The first prototype first flew on 15 September 1940, and was tested at the A & AEE under the military serial number AX834 against Specification F.19/40. Armed with eight .303 Browning machine guns like the Hurricane, the M.20 prototype was faster than the Hurricane but slower than Spitfire types then in production, but carried more ammunition and had greater range than either. Once the Luftwaffe had been defeated over Britain, the need for the M.20 vanished and the design was abandoned without entering production. The first prototype was scrapped at Woodley.

A second prototype, U-0228 (later DR616) was built to Specification N.1/41 for a Fleet Air Arm shipboard fighter, equipped with an arrestor hook and catapult launch points. It first flew on 8 April 1941. This variant could be launched by catapult aircraft merchant ships which lacked flight decks so the aircraft were to be ditched after their mission, and to facilitate this the undercarriage could be jettisoned. However, obsolete Hurricanes were modified to fill this role, which rendered a shipboard variant of the M.20 unnecessary. Consequently, this prototype was also scrapped.

Test pilot Eric Brown flew this aircraft in January 1942. He reported that "although surprisingly nippy in performance, could not match the Martlet, Hurricane, or Spitfire in manoeuvrability". It lacked also the excellent deck landing characteristics of the Martlet.

Accounts compare the M.20's performance with that of Battle of Britain aircraft.

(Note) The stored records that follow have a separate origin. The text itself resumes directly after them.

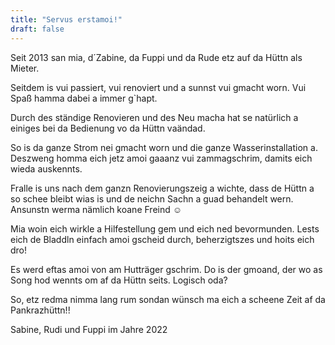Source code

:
 ```yaml
---
title: "Servus erstamoi!"
draft: false
---
```

Seit 2013 san mia, d´Zabine, da Fuppi und da Rude etz auf da Hüttn als Mieter. 

Seitdem is vui passiert, vui renoviert und a sunnst vui gmacht worn. Vui Spaß hamma dabei a immer g`hapt.

Durch des ständige Renovieren und des Neu macha hat se natürlich a einiges bei da Bedienung vo da Hüttn vaändad. 

So is da ganze Strom nei gmacht worn und die ganze Wasserinstallation a. Deszweng homma eich jetz amoi gaaanz vui zammagschrim, damits eich wieda auskennts.

Fralle is uns nach dem ganzn Renovierungszeig a wichte, dass de Hüttn a so schee bleibt wias is und de neichn Sachn a guad behandelt wern. Ansunstn werma nämlich koane Freind ☺

Mia woin eich wirkle a Hilfestellung gem und eich ned bevormunden. Lests eich de Bladdln einfach amoi gscheid durch, beherzigtszes und hoits eich dro!

Es werd eftas amoi von am Hutträger gschrim. Do is der gmoand, der wo as Song hod wennts om af da Hüttn seits. Logisch oda?

So, etz redma nimma lang rum sondan wünsch ma eich a scheene Zeit af da Pankrazhüttn!!

Sabine, Rudi und Fuppi im Jahre 2022
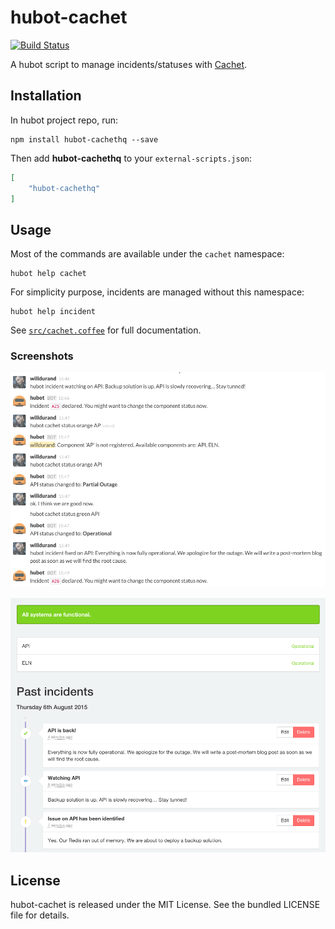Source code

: hubot-cachet
============

[![Build
Status](https://travis-ci.org/willdurand/hubot-cachet.svg?branch=master)](https://travis-ci.org/willdurand/hubot-cachet)

A hubot script to manage incidents/statuses with [Cachet](https://cachethq.io).

Installation
------------

In hubot project repo, run:

    npm install hubot-cachethq --save

Then add **hubot-cachethq** to your `external-scripts.json`:

```json
[
    "hubot-cachethq"
]
```

Usage
-----

Most of the commands are available under the `cachet` namespace:

```
hubot help cachet
```

For simplicity purpose, incidents are managed without this namespace:

```
hubot help incident
```

See [`src/cachet.coffee`](src/cachet.coffee) for full documentation.

### Screenshots

![](doc/slack.png)

![](doc/cachet.png)

License
-------

hubot-cachet is released under the MIT License. See the bundled LICENSE file for
details.
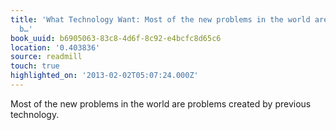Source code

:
 ```yaml
---
title: 'What Technology Want: Most of the new problems in the world are problems created
  b…'
book_uuid: b6905063-83c8-4d6f-8c92-e4bcfc8d65c6
location: '0.403836'
source: readmill
touch: true
highlighted_on: '2013-02-02T05:07:24.000Z'
---
```


Most of the new problems in the world are problems created by previous technology.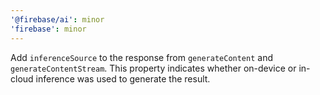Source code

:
 ```yaml
---
'@firebase/ai': minor
'firebase': minor
---
```


Add `inferenceSource` to the response from `generateContent` and `generateContentStream`. This property indicates whether on-device or in-cloud inference was used to generate the result.
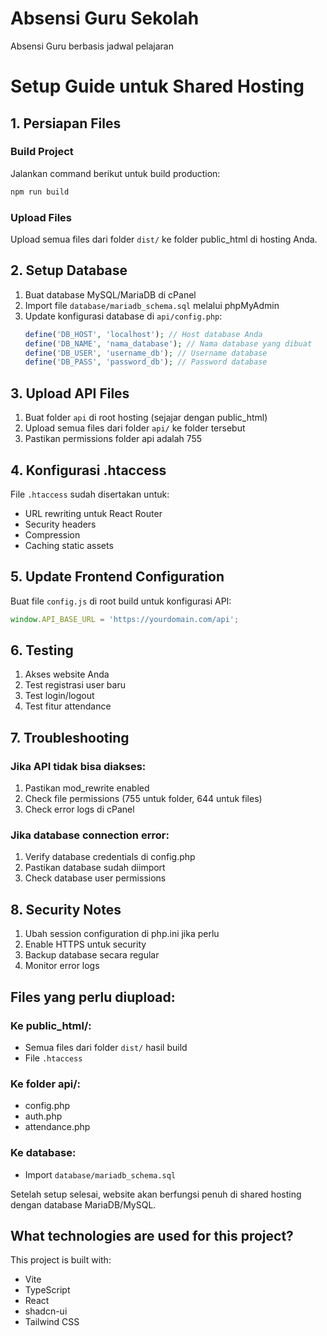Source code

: # Absensi Guru Sekolah
Absensi Guru berbasis jadwal pelajaran

# Setup Guide untuk Shared Hosting

## 1. Persiapan Files

### Build Project
Jalankan command berikut untuk build production:
```bash
npm run build
```

### Upload Files
Upload semua files dari folder `dist/` ke folder public_html di hosting Anda.

## 2. Setup Database

1. Buat database MySQL/MariaDB di cPanel
2. Import file `database/mariadb_schema.sql` melalui phpMyAdmin
3. Update konfigurasi database di `api/config.php`:
   ```php
   define('DB_HOST', 'localhost'); // Host database Anda
   define('DB_NAME', 'nama_database'); // Nama database yang dibuat
   define('DB_USER', 'username_db'); // Username database
   define('DB_PASS', 'password_db'); // Password database
   ```

## 3. Upload API Files

1. Buat folder `api` di root hosting (sejajar dengan public_html)
2. Upload semua files dari folder `api/` ke folder tersebut
3. Pastikan permissions folder api adalah 755

## 4. Konfigurasi .htaccess

File `.htaccess` sudah disertakan untuk:
- URL rewriting untuk React Router
- Security headers
- Compression
- Caching static assets

## 5. Update Frontend Configuration

Buat file `config.js` di root build untuk konfigurasi API:
```javascript
window.API_BASE_URL = 'https://yourdomain.com/api';
```

## 6. Testing

1. Akses website Anda
2. Test registrasi user baru
3. Test login/logout
4. Test fitur attendance

## 7. Troubleshooting

### Jika API tidak bisa diakses:
1. Pastikan mod_rewrite enabled
2. Check file permissions (755 untuk folder, 644 untuk files)
3. Check error logs di cPanel

### Jika database connection error:
1. Verify database credentials di config.php
2. Pastikan database sudah diimport
3. Check database user permissions

## 8. Security Notes

1. Ubah session configuration di php.ini jika perlu
2. Enable HTTPS untuk security
3. Backup database secara regular
4. Monitor error logs

## Files yang perlu diupload:

### Ke public_html/:
- Semua files dari folder `dist/` hasil build
- File `.htaccess`

### Ke folder api/:
- config.php
- auth.php  
- attendance.php

### Ke database:
- Import `database/mariadb_schema.sql`

Setelah setup selesai, website akan berfungsi penuh di shared hosting dengan database MariaDB/MySQL.
## What technologies are used for this project?

This project is built with:

- Vite
- TypeScript
- React
- shadcn-ui
- Tailwind CSS
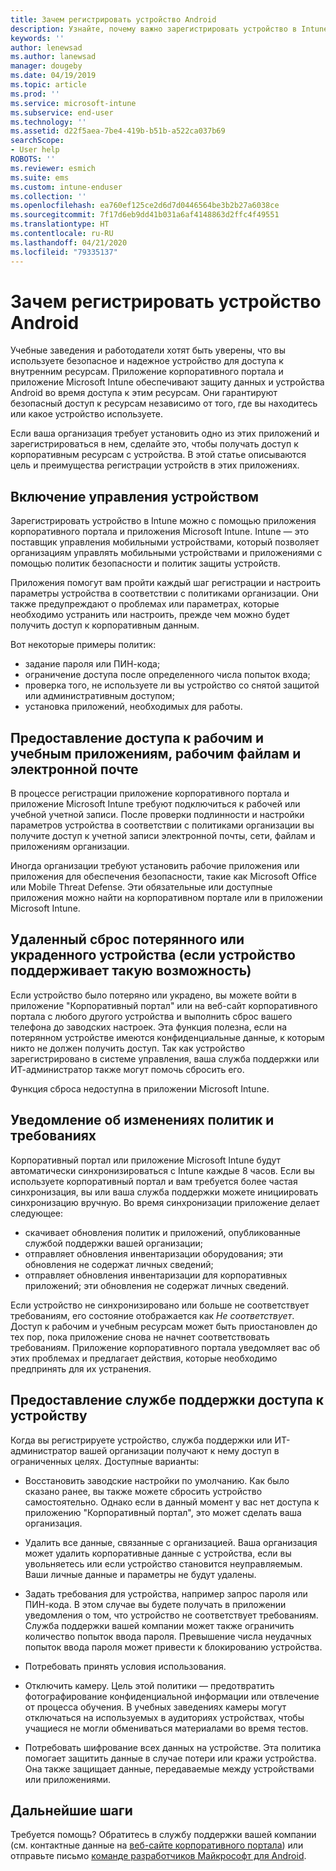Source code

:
 ```yaml
---
title: Зачем регистрировать устройство Android
description: Узнайте, почему важно зарегистрировать устройство в Intune.
keywords: ''
author: lenewsad
ms.author: lanewsad
manager: dougeby
ms.date: 04/19/2019
ms.topic: article
ms.prod: ''
ms.service: microsoft-intune
ms.subservice: end-user
ms.technology: ''
ms.assetid: d22f5aea-7be4-419b-b51b-a522ca037b69
searchScope:
- User help
ROBOTS: ''
ms.reviewer: esmich
ms.suite: ems
ms.custom: intune-enduser
ms.collection: ''
ms.openlocfilehash: ea760ef125ce2d6d7d0446564be3b2b27a6038ce
ms.sourcegitcommit: 7f17d6eb9dd41b031a6af4148863d2ffc4f49551
ms.translationtype: HT
ms.contentlocale: ru-RU
ms.lasthandoff: 04/21/2020
ms.locfileid: "79335137"
---
```

# <a name="why-enroll-your-android-device"></a>Зачем регистрировать устройство Android  

Учебные заведения и работодатели хотят быть уверены, что вы используете безопасное и надежное устройство для доступа к внутренним ресурсам. Приложение корпоративного портала и приложение Microsoft Intune обеспечивают защиту данных и устройства Android во время доступа к этим ресурсам. Они гарантируют безопасный доступ к ресурсам независимо от того, где вы находитесь или какое устройство используете. 

Если ваша организация требует установить одно из этих приложений и зарегистрироваться в нем, сделайте это, чтобы получать доступ к корпоративным ресурсам с устройства. В этой статье описываются цель и преимущества регистрации устройств в этих приложениях.  

## <a name="gets-your-device-managed"></a>Включение управления устройством  
 Зарегистрировать устройство в Intune можно с помощью приложения корпоративного портала и приложения Microsoft Intune.  Intune — это поставщик управления мобильными устройствами, который позволяет организациям управлять мобильными устройствами и приложениями с помощью политик безопасности и политик защиты устройств. 

Приложения помогут вам пройти каждый шаг регистрации и настроить параметры устройства в соответствии с политиками организации. Они также предупреждают о проблемах или параметрах, которые необходимо устранить или настроить, прежде чем можно будет получить доступ к корпоративным данным.  

Вот некоторые примеры политик:  
* задание пароля или ПИН-кода;
* ограничение доступа после определенного числа попыток входа;
* проверка того, не используете ли вы устройство со снятой защитой или административным доступом;
* установка приложений, необходимых для работы.  

## <a name="gives-you-access-to-work-and-school-apps-work-files-and-email"></a>Предоставление доступа к рабочим и учебным приложениям, рабочим файлам и электронной почте  
В процессе регистрации приложение корпоративного портала и приложение Microsoft Intune требуют подключиться к рабочей или учебной учетной записи.  После проверки подлинности и настройки параметров устройства в соответствии с политиками организации вы получите доступ к учетной записи электронной почты, сети, файлам и приложениям организации.  

Иногда организации требуют установить рабочие приложения или приложения для обеспечения безопасности, такие как Microsoft Office или Mobile Threat Defense. Эти обязательные или доступные приложения можно найти на корпоративном портале или в приложении Microsoft Intune.

## <a name="lets-you-remotely-reset-a-lost-or-stolen-device-if-device-supports-it"></a>Удаленный сброс потерянного или украденного устройства (если устройство поддерживает такую возможность)
Если устройство было потеряно или украдено, вы можете войти в приложение "Корпоративный портал" или на веб-сайт корпоративного портала с любого другого устройства и выполнить сброс вашего телефона до заводских настроек. Эта функция полезна, если на потерянном устройстве имеются конфиденциальные данные, к которым никто не должен получить доступ. Так как устройство зарегистрировано в системе управления, ваша служба поддержки или ИТ-администратор также могут помочь сбросить его.  

Функция сброса недоступна в приложении Microsoft Intune.  

## <a name="notifies-you-of-policy-updates-and-requirements"></a>Уведомление об изменениях политик и требованиях
Корпоративный портал или приложение Microsoft Intune будут автоматически синхронизироваться с Intune каждые 8 часов. Если вы используете корпоративный портал и вам требуется более частая синхронизация, вы или ваша служба поддержки можете инициировать синхронизацию вручную. Во время синхронизации приложение делает следующее:  

* скачивает обновления политик и приложений, опубликованные службой поддержки вашей организации;  
* отправляет обновления инвентаризации оборудования; эти обновления не содержат личных сведений;  
* отправляет обновления инвентаризации для корпоративных приложений; эти обновления не содержат личных сведений.  

Если устройство не синхронизировано или больше не соответствует требованиям, его состояние отображается как *Не соответствует*. Доступ к рабочим и учебным ресурсам может быть приостановлен до тех пор, пока приложение снова не начнет соответствовать требованиям. Приложение корпоративного портала уведомляет вас об этих проблемах и предлагает действия, которые необходимо предпринять для их устранения.  


## <a name="permits-company-support-access-to-your-device"></a>Предоставление службе поддержки доступа к устройству
Когда вы регистрируете устройство, служба поддержки или ИТ-администратор вашей организации получают к нему доступ в ограниченных целях. Доступные варианты:  

* Восстановить заводские настройки по умолчанию. Как было сказано ранее, вы также можете сбросить устройство самостоятельно. Однако если в данный момент у вас нет доступа к приложению "Корпоративный портал", это может сделать ваша организация.  

* Удалить все данные, связанные с организацией. Ваша организация может удалить корпоративные данные с устройства, если вы увольняетесь или если устройство становится неуправляемым. Ваши личные данные и параметры не будут удалены.  

* Задать требования для устройства, например запрос пароля или ПИН-кода. В этом случае вы будете получать в приложении уведомления о том, что устройство не соответствует требованиям. Служба поддержки вашей компании может также ограничить количество попыток ввода пароля. Превышение числа неудачных попыток ввода пароля может привести к блокированию устройства.  

* Потребовать принять условия использования.  

* Отключить камеру. Цель этой политики — предотвратить фотографирование конфиденциальной информации или отвлечение от процесса обучения. В учебных заведениях камеры могут отключаться на используемых в аудиториях устройствах, чтобы учащиеся не могли обмениваться материалами во время тестов.  

* Потребовать шифрование всех данных на устройстве. Эта политика помогает защитить данные в случае потери или кражи устройства. Она также защищает данные, передаваемые между устройствами или приложениями. 

## <a name="next-steps"></a>Дальнейшие шаги  

Требуется помощь? Обратитесь в службу поддержки вашей компании (см. контактные данные на [веб-сайте корпоративного портала](https://go.microsoft.com/fwlink/?linkid=2010980)) или отправьте письмо <a href="mailto:wintunedroidfbk@microsoft.com?subject=I'm having trouble installing the Company Portal app on my Android device&body=Describe the issue you're experiencing here.">команде разработчиков Майкрософт для Android</a>.
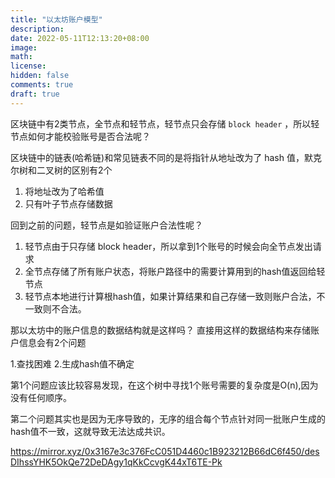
 ```yaml
---
title: "以太坊账户模型"
description: 
date: 2022-05-11T12:13:20+08:00
image: 
math: 
license: 
hidden: false
comments: true
draft: true
---
```


区块链中有2类节点，全节点和轻节点，轻节点只会存储 `block header` ，所以轻节点如何才能校验账号是否合法呢？

区块链中的链表(哈希链)和常见链表不同的是将指针从地址改为了 hash 值，默克尔树和二叉树的区别有2个

1. 将地址改为了哈希值
2. 只有叶子节点存储数据

回到之前的问题，轻节点是如验证账户合法性呢？

1. 轻节点由于只存储 block header，所以拿到1个账号的时候会向全节点发出请求
2. 全节点存储了所有账户状态，将账户路径中的需要计算用到的hash值返回给轻节点
3. 轻节点本地进行计算根hash值，如果计算结果和自己存储一致则账户合法，不一致则不合法。

那以太坊中的账户信息的数据结构就是这样吗？
直接用这样的数据结构来存储账户信息会有2个问题

1.查找困难 
2.生成hash值不确定

第1个问题应该比较容易发现，在这个树中寻找1个账号需要的复杂度是O(n),因为没有任何顺序。

第二个问题其实也是因为无序导致的，无序的组合每个节点针对同一批账户生成的hash值不一致，这就导致无法达成共识。

https://mirror.xyz/0x3167e3c376FcC051D4460c1B923212B66dC6f450/desDIhssYHK5OkQe72DeDAgy1qKkCcvgK44xT6TE-Pk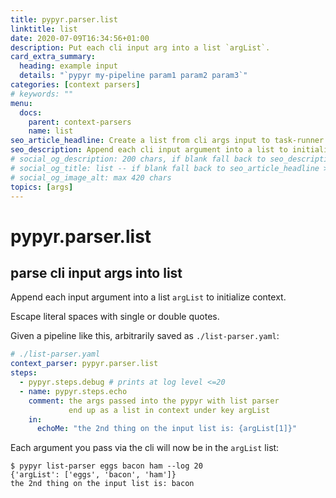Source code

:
 ```yaml
---
title: pypyr.parser.list
linktitle: list
date: 2020-07-09T16:34:56+01:00
description: Put each cli input arg into a list `argList`.
card_extra_summary:
  heading: example input
  details: "`pypyr my-pipeline param1 param2 param3`"
categories: [context parsers]
# keywords: ""
menu:
  docs:
    parent: context-parsers
    name: list
seo_article_headline: Create a list from cli args input to task-runner.
seo_description: Append each cli input argument into a list to initialize the pipeline context.
# social_og_description: 200 chars, if blank fall back to seo_description then description
# social_og_title: list -- if blank fall back to seo_article_headline > .Title. Max 70 chars
# social_og_image_alt: max 420 chars
topics: [args]
---
```

# pypyr.parser.list
## parse cli input args into list
Append each input argument into a list `argList` to initialize context.

Escape literal spaces with single or double quotes.

Given a pipeline like this, arbitrarily saved as `./list-parser.yaml`:

```yaml
# ./list-parser.yaml
context_parser: pypyr.parser.list
steps:
  - pypyr.steps.debug # prints at log level <=20
  - name: pypyr.steps.echo
    comment: the args passed into the pypyr with list parser 
             end up as a list in context under key argList
    in:
      echoMe: "the 2nd thing on the input list is: {argList[1]}"
```

Each argument you pass via the cli will now be in the `argList` list:


```text
$ pypyr list-parser eggs bacon ham --log 20
{'argList': ['eggs', 'bacon', 'ham']}
the 2nd thing on the input list is: bacon
```
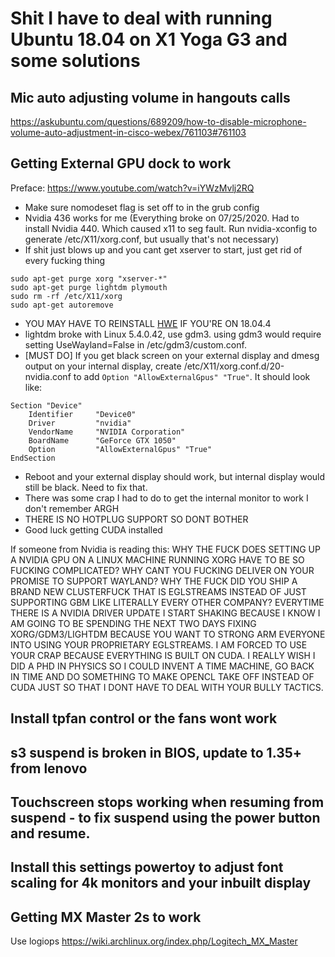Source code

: # Shit I have to deal with running Ubuntu 18.04 on X1 Yoga G3 and some solutions

## Mic auto adjusting volume in hangouts calls
https://askubuntu.com/questions/689209/how-to-disable-microphone-volume-auto-adjustment-in-cisco-webex/761103#761103

## Getting External GPU dock to work

Preface: https://www.youtube.com/watch?v=iYWzMvlj2RQ

* Make sure nomodeset flag is set off to in the grub config
* Nvidia 436 works for me (Everything broke on 07/25/2020. Had to install Nvidia 440. Which caused x11 to seg fault. Run nvidia-xconfig to generate /etc/X11/xorg.conf, but usually that's not necessary)
* If shit just blows up and you cant get xserver to start, just get rid of every fucking thing
```
sudo apt-get purge xorg "xserver-*"
sudo apt-get purge lightdm plymouth
sudo rm -rf /etc/X11/xorg
sudo apt-get autoremove

```
* YOU MAY HAVE TO REINSTALL [HWE](https://wiki.ubuntu.com/Kernel/LTSEnablementStack) IF YOU'RE ON 18.04.4
* lightdm broke with Linux 5.4.0.42, use gdm3. using gdm3 would require setting UseWayland=False in /etc/gdm3/custom.conf.
* [MUST DO] If you get black screen on your external display and dmesg output on your internal display, create /etc/X11/xorg.conf.d/20-nvidia.conf to add `Option "AllowExternalGpus" "True"`. It should look like:
```
Section "Device"
    Identifier     "Device0"
    Driver         "nvidia"
    VendorName     "NVIDIA Corporation"
    BoardName      "GeForce GTX 1050"
    Option         "AllowExternalGpus" "True"
EndSection
```
* Reboot and your external display should work, but internal display would still be black. Need to fix that.
* There was some crap I had to do to get the internal monitor to work I don't remember ARGH
* THERE IS NO HOTPLUG SUPPORT SO DONT BOTHER
* Good luck getting CUDA installed

If someone from Nvidia is reading this: WHY THE FUCK DOES SETTING UP A NVIDIA GPU ON A LINUX MACHINE RUNNING XORG HAVE TO BE SO FUCKING COMPLICATED? WHY CANT YOU FUCKING DELIVER ON YOUR PROMISE TO SUPPORT WAYLAND? WHY THE FUCK DID YOU SHIP A BRAND NEW CLUSTERFUCK THAT IS EGLSTREAMS INSTEAD OF JUST SUPPORTING GBM LIKE LITERALLY EVERY OTHER COMPANY? EVERYTIME THERE IS A NVIDIA DRIVER UPDATE I START SHAKING BECAUSE I KNOW I AM GOING TO BE SPENDING THE NEXT TWO DAYS FIXING XORG/GDM3/LIGHTDM BECAUSE YOU WANT TO STRONG ARM EVERYONE INTO USING YOUR PROPRIETARY EGLSTREAMS. I AM FORCED TO USE YOUR CRAP BECAUSE EVERYTHING IS BUILT ON CUDA. I REALLY WISH I DID A PHD IN PHYSICS SO I COULD INVENT A TIME MACHINE, GO BACK IN TIME AND DO SOMETHING TO MAKE OPENCL TAKE OFF INSTEAD OF CUDA JUST SO THAT I DONT HAVE TO DEAL WITH YOUR BULLY TACTICS.

## Install tpfan control or the fans wont work

## s3 suspend is broken in BIOS, update to 1.35+ from lenovo

## Touchscreen stops working when resuming from suspend - to fix suspend using the power button and resume.

## Install this settings powertoy to adjust font scaling for 4k monitors and your inbuilt display

## Getting MX Master 2s to work
Use logiops
https://wiki.archlinux.org/index.php/Logitech_MX_Master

The M.20 (345 mph at 20400 ft) was powered by a Rolls-Royce Merlin XX with a two‑speed supercharger. A Hurricane IIB with the same engine did 342 mph at 22000 ft. A Spitfire Mk.VC, powered by a similar Merlin 45 did 374 mph at 13000 ft. The Spitfire was armed with two 20 mm cannons and four .303 in machine guns. The other two aircraft were armed with eight .303 in machine guns.